Under the RCC, stock corporations can have any amount of authorized capital stock divided into any number of shares, as long as at least 25% of the authorized capital stock is subscribed and at least 25% of the total subscription is paid. This allows more flexibility and affordability for entrepreneurs who want to form a corporation.

Emergency Board

The RCC also provides for an emergency board when a vacancy in a corporation’s board of directors prevents the remaining directors from constituting a quorum and consequently from making emergency actions required to prevent grave, substantial and irreparable loss or damage to the corporation.

Under the RCC, the vacancy may be temporarily filled from among the officers of the corporation by unanimous vote of the remaining directors. The action by the designated director shall be limited to the emergency action necessary, and the term shall cease within a reasonable time from the termination of the emergency or upon election of the replacement director, whichever comes earlier.

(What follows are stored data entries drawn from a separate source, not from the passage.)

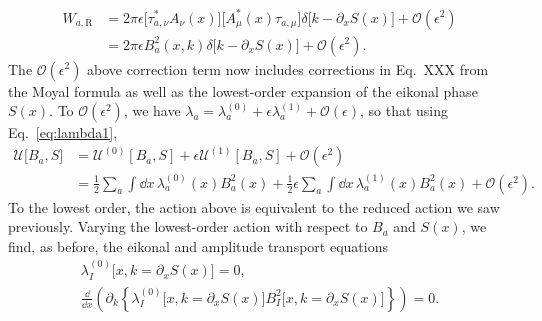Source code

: %
\begin{equation}
  \begin{aligned}
    W_{a,\text{R}} &= 2\pi \epsilon\big[\tau_{a,\nu}^{*} A_{\nu}(x)\big]\big[A^{*}_{\mu}(x)\tau_{a,\mu}\big]\delta\big[k - \partial_{x}S(x)\big] + \mathcal{O}(\epsilon^{2})\\
                   &= 2\pi\epsilon {B^{2}_{a}}(x, k)\delta\big[k - \partial_{x}S(x)\big] + \mathcal{O}(\epsilon^{2}).
  \end{aligned}
\end{equation}
%
The $\mathcal{O}(\epsilon^{2})$ above correction term now includes corrections in Eq.~XXX from the Moyal formula as well as the lowest-order expansion of the eikonal phase $S(x)$.
To $\mathcal{O}(\epsilon^{2})$, we have $\lambda_{a} = \lambda_{a}^{(0)} + \epsilon\lambda_{a}^{(1)} + \mathcal{O}(\epsilon)$, so that using Eq.~\eqref{eq:lambda1},
%
\begin{equation}
  \begin{aligned}
    \mathscr{U}\big[B_{a}, S\big] &= \mathscr{U}^{(0)}\left[B_{a}, S\right] + \epsilon\mathscr{U}^{(1)}\left[B_{a}, S\right] + \mathcal{O}(\epsilon^{2})\\
                                  &= \tfrac{1}{2} \sum_{a} \int \dd{x}\, \lambda_{a}^{(0)}(x)B^{2}_{a}(x) + \tfrac{1}{2}\epsilon\sum_{a}\int\dd{x}\,\lambda_{a}^{(1)}(x)B^{2}_{a}(x) + \mathcal{O}(\epsilon^{2}).
  \end{aligned}
\end{equation}
%
To the lowest order, the action above is equivalent to the reduced action we saw previously.
Varying the lowest-order action with respect to $B_{a}$ and $S(x)$, we find, as before, the eikonal and amplitude transport equations
%
\begin{equation}
  \begin{gathered}
    \lambda_{I}^{(0)}\big[x, k=\partial_{x}S(x)\big] = 0,\\
\frac{\dd}{\dd{x}}\left(\partial_{k}\left\{\lambda_{I}^{(0)}\big[x, k=\partial_{x}S(x)\big]B^{2}_{I}\big[x, k=\partial_{x}S(x)\big]\right\}\right) = 0.
  \end{gathered}
\end{equation}
%

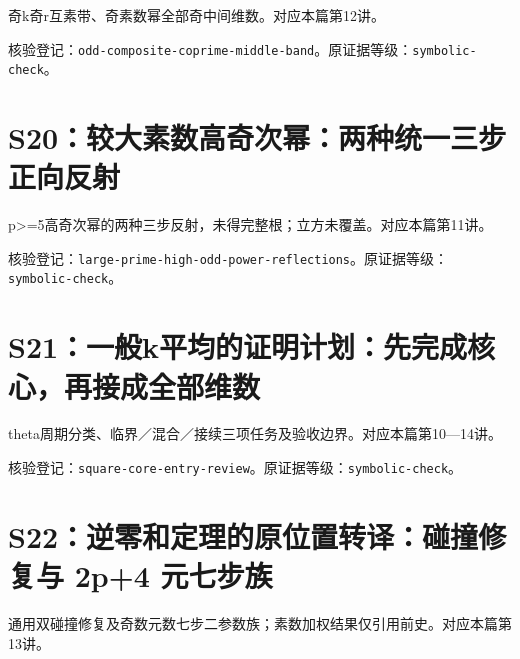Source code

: 奇k奇r互素带、奇素数幂全部奇中间维数。对应本篇第12讲。

\par{}\par

核验登记：{\small\nolinkurl{odd-composite-coprime-middle-band}}。原证据等级：{\small\nolinkurl{symbolic-check}}。

\section{S20：较大素数高奇次幂：两种统一三步正向反射}\label{source:S20}

p>=5高奇次幂的两种三步反射，未得完整根；立方未覆盖。对应本篇第11讲。

\par{}\par

核验登记：{\small\nolinkurl{large-prime-high-odd-power-reflections}}。原证据等级：{\small\nolinkurl{symbolic-check}}。

\section{S21：一般k平均的证明计划：先完成核心，再接成全部维数}\label{source:S21}

theta周期分类、临界／混合／接续三项任务及验收边界。对应本篇第10—14讲。

\par{}\par

核验登记：{\small\nolinkurl{square-core-entry-review}}。原证据等级：{\small\nolinkurl{symbolic-check}}。

\section{S22：逆零和定理的原位置转译：碰撞修复与 2p+4 元七步族}\label{source:S22}

通用双碰撞修复及奇数元数七步二参数族；素数加权结果仅引用前史。对应本篇第13讲。

\par{}\par

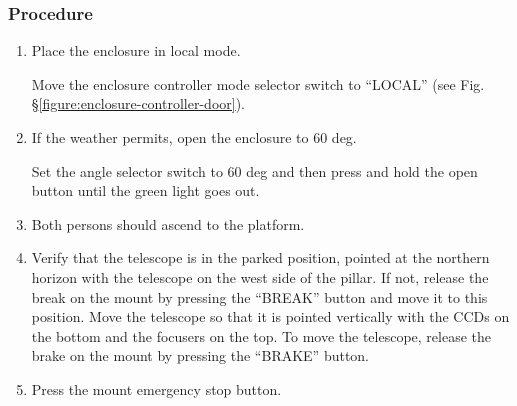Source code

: \subsubsection{Procedure}

\begin{enumerate}

\item
Place the enclosure in local mode.

Move the enclosure controller mode selector switch to “LOCAL” (see Fig. \S\ref{figure:enclosure-controller-door}).
\item
If the weather permits, open the enclosure to 60 deg.

Set the angle selector switch to 60 deg and then press and hold the open button until the green light goes out.

\item
Both persons should ascend to the platform.

\item
\ifcoatlioan
Verify that the telescope is in the parked position, pointed at the northern horizon with the telescope on the west side of the pillar. If not, release the break on the mount by pressing the “BREAK” button and move it to this position.
\fi
\ifddotioan
Move the telescope so that it is pointed vertically with the CCDs on the bottom and the focusers on the top. To move the telescope, release the brake on the mount by pressing the “BRAKE” button.
\fi

\item
Press the mount emergency stop button.


\end{enumerate}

The corporation must notify the SEC within three days from the creation of the emergency board, stating therein the reason for its creation.

Electronic Filing and Monitoring System

The RCC also mandates that all corporations shall file their annual financial statements (AFS), general information sheet (GIS) and other annual reports through an electronic filing and monitoring system (EFMS) that will be developed and implemented by the SEC.

The EFMS will allow corporations to submit their reports online using a secure platform that will ensure accuracy, completeness and timeliness. The EFMS will also enable the SEC to monitor and verify the compliance of corporations with their reporting obligations, as well as to share pertinent information with other government agencies.

The EFMS is expected to be operational within three years from the effectivity of the RCC.

These are just some of the salient features of the RCC that aim to improve the corporate environment in the Philippines. The RCC is a welcome development that reflects the changing needs and demands of the business sector and the society at large. It is hoped that with the RCC, more corporations will be formed and sustained, contributing to the economic growth and development of the country.